Department of Neurosurgery, Penn State Milton S. Hershey Medical Center, Hershey, Pennsylvania, USA.
Department of Pennsylvania State College of Medicine, Hershey, Pennsylvania, USA.
World Neurosurg. 2020 Dec;144:231-237. doi: 10.1016/j.wneu.2020.09.036. Epub 2020 Sep 19.

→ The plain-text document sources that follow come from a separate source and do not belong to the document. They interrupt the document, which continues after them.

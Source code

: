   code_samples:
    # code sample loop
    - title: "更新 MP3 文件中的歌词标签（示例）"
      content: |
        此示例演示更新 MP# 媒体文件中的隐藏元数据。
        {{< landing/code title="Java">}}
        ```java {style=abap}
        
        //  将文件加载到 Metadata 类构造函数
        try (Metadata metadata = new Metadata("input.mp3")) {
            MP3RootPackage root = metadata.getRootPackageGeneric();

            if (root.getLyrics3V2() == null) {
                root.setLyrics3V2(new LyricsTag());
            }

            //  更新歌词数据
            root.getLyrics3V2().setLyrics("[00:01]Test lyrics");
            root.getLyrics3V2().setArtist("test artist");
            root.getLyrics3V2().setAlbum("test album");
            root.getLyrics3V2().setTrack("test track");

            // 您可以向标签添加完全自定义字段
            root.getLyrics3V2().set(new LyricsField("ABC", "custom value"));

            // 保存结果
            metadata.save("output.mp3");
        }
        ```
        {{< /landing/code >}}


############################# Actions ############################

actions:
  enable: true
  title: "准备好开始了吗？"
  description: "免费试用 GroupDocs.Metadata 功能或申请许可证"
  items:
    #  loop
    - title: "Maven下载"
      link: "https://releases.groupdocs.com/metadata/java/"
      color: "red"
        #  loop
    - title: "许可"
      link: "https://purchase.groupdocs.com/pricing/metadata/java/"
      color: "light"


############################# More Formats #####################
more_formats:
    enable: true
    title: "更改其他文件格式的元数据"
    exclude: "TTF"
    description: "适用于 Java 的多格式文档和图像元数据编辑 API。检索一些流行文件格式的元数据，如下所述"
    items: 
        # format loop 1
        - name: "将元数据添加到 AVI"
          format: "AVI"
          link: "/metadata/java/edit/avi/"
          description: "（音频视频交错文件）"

A dilated epidural venous plexus (DEVP) is a rare cause of radiculopathy, back pain, cauda equina syndrome, and other neurological symptoms. This vascular mass can be secondary to inferior vena cava obstruction, portal hypertension, vascular agenesis, and hypercoagulable states. Although rare, DEVP should be considered in the differential diagnosis for patients who present with lumbar radiculopathy.

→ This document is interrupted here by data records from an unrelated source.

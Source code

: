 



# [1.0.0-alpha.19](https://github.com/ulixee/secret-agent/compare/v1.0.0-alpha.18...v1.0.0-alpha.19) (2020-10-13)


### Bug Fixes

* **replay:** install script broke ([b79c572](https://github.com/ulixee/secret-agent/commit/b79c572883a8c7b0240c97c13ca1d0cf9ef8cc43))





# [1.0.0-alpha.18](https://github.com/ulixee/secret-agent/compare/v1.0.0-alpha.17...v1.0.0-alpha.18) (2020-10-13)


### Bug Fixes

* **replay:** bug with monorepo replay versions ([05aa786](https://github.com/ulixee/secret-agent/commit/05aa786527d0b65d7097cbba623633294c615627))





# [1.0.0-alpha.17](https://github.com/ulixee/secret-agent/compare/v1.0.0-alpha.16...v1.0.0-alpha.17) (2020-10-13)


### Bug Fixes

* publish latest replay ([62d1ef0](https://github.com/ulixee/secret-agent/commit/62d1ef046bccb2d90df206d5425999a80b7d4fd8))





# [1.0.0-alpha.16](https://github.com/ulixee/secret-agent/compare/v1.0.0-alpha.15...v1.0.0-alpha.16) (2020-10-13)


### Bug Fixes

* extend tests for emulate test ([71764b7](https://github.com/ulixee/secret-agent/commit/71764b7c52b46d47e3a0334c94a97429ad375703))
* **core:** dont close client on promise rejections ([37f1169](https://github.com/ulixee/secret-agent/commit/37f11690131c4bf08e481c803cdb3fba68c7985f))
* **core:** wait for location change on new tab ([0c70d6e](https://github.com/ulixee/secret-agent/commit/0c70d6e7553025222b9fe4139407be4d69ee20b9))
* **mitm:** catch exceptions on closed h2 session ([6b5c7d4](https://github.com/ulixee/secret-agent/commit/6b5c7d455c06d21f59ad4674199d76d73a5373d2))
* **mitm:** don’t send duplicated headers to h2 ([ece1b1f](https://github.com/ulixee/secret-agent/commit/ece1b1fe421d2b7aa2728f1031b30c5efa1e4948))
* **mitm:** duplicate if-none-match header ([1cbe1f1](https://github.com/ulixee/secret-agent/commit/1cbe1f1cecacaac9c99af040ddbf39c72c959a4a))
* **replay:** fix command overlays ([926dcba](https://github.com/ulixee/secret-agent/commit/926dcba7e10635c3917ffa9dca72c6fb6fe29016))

We present 2 cases involving patients with lumbar DEVP as well as a literature review of the role of hypercoagulability, vascular anatomy, and inferior vena cava thrombosis in the development of DEVP. The first patient had a history of recurrent deep vein thrombosis, systemic lupus erythematosus, and antiphospholipid syndrome. The diagnosis of DEVP was determined after intraoperative biopsy. The patient reported symptom resolution at her 6-month postoperative appointment. The second patient developed DEVP associated with Klippel-Trenaunay syndrome. She presented with back pain and leg weakness, and DEVP was diagnosed via magnetic resonance imaging. A neurosurgeon is currently following the patient. We believe this is the first case of Klippel-Trenaunay syndrome associated with DEVP.

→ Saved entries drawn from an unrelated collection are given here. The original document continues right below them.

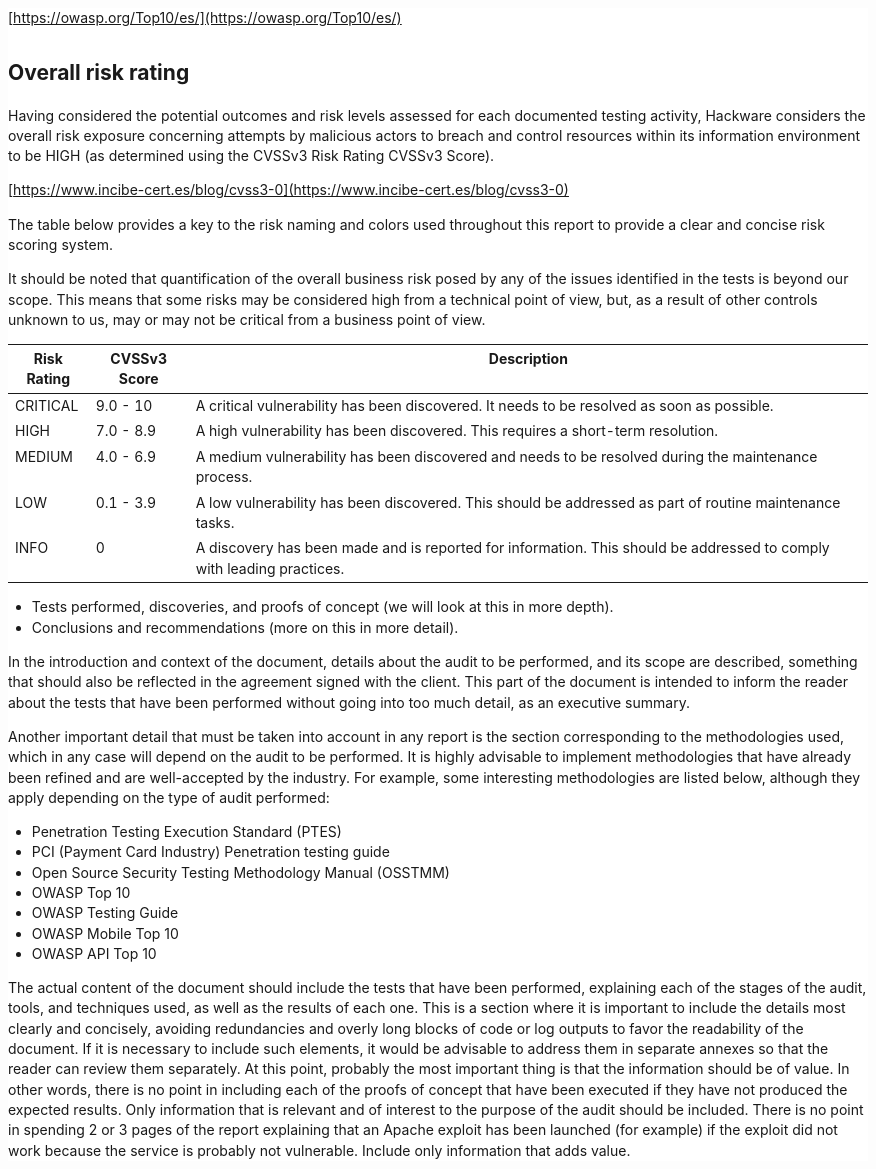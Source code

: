 [https://owasp.org/Top10/es/](https://owasp.org/Top10/es/)

## Overall risk rating

Having considered the potential outcomes and risk levels assessed for each documented testing activity, Hackware considers the overall risk exposure concerning attempts by malicious actors to breach and control resources within its information environment to be HIGH (as determined using the CVSSv3 Risk Rating CVSSv3 Score).

[https://www.incibe-cert.es/blog/cvss3-0](https://www.incibe-cert.es/blog/cvss3-0)

The table below provides a key to the risk naming and colors used throughout this report to provide a clear and concise risk scoring system.

It should be noted that quantification of the overall business risk posed by any of the issues identified in the tests is beyond our scope. This means that some risks may be considered high from a technical point of view, but, as a result of other controls unknown to us, may or may not be critical from a business point of view.

| Risk Rating | CVSSv3 Score | Description |
|-------------|--------------|-------------|
| CRITICAL    | 9.0 - 10     | A critical vulnerability has been discovered. It needs to be resolved as soon as possible. |
| HIGH        | 7.0 - 8.9    | A high vulnerability has been discovered. This requires a short-term resolution. |
| MEDIUM      | 4.0 - 6.9    | A medium vulnerability has been discovered and needs to be resolved during the maintenance process. |
| LOW         | 0.1 - 3.9    | A low vulnerability has been discovered. This should be addressed as part of routine maintenance tasks. |
| INFO        | 0            | A discovery has been made and is reported for information. This should be addressed to comply with leading practices. |

- Tests performed, discoveries, and proofs of concept (we will look at this in more depth).
- Conclusions and recommendations (more on this in more detail).

In the introduction and context of the document, details about the audit to be performed, and its scope are described, something that should also be reflected in the agreement signed with the client. This part of the document is intended to inform the reader about the tests that have been performed without going into too much detail, as an executive summary.

Another important detail that must be taken into account in any report is the section corresponding to the methodologies used, which in any case will depend on the audit to be performed. It is highly advisable to implement methodologies that have already been refined and are well-accepted by the industry. For example, some interesting methodologies are listed below, although they apply depending on the type of audit performed:

- Penetration Testing Execution Standard (PTES)
- PCI (Payment Card Industry) Penetration testing guide
- Open Source Security Testing Methodology Manual (OSSTMM)
- OWASP Top 10
- OWASP Testing Guide
- OWASP Mobile Top 10
- OWASP API Top 10

The actual content of the document should include the tests that have been performed, explaining each of the stages of the audit, tools, and techniques used, as well as the results of each one. This is a section where it is important to include the details most clearly and concisely, avoiding redundancies and overly long blocks of code or log outputs to favor the readability of the document. If it is necessary to include such elements, it would be advisable to address them in separate annexes so that the reader can review them separately. At this point, probably the most important thing is that the information should be of value. In other words, there is no point in including each of the proofs of concept that have been executed if they have not produced the expected results. Only information that is relevant and of interest to the purpose of the audit should be included. There is no point in spending 2 or 3 pages of the report explaining that an Apache exploit has been launched (for example) if the exploit did not work because the service is probably not vulnerable. Include only information that adds value.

If a patient presents with an enhancing epidural lesion on magnetic resonance imaging and neurological symptoms, DEVP should be considered in the differential diagnosis. Additionally, a search for inferior vena cava thrombosis should be performed as well as risk factors for venous hypertension and hypercoagulable states.
硬膜外静脉丛扩张(DEVP)是神经根病、背痛、马尾综合征和其他神经症状的罕见原因。这种血管团块可能继发于下腔静脉阻塞、门静脉高压、血管发育不良和高凝状态。尽管罕见,但对于出现腰椎神经根病的患者,应考虑 DEVP 作为鉴别诊断。
我们介绍了 2 例涉及腰椎 DEVP 的病例,并对高凝状态、血管解剖和下腔静脉血栓形成在 DEVP 发展中的作用进行了文献复习。第一例患者有复发性深静脉血栓形成、系统性红斑狼疮和抗磷脂综合征病史。DEVP 的诊断是在术中活检后确定的。患者在术后 6 个月的随访中报告症状缓解。第二例患者发生与 Klippel-Trenaunay 综合征相关的 DEVP。她表现为背痛和下肢无力,通过磁共振成像诊断为 DEVP。神经外科医生正在对患者进行随访。我们认为这是首例与 DEVP 相关的 Klippel-Trenaunay 综合征。
如果患者磁共振成像上出现增强的硬膜外病变和神经症状,应考虑 DEVP 作为鉴别诊断。此外,应寻找下腔静脉血栓形成以及静脉高压和高凝状态的危险因素。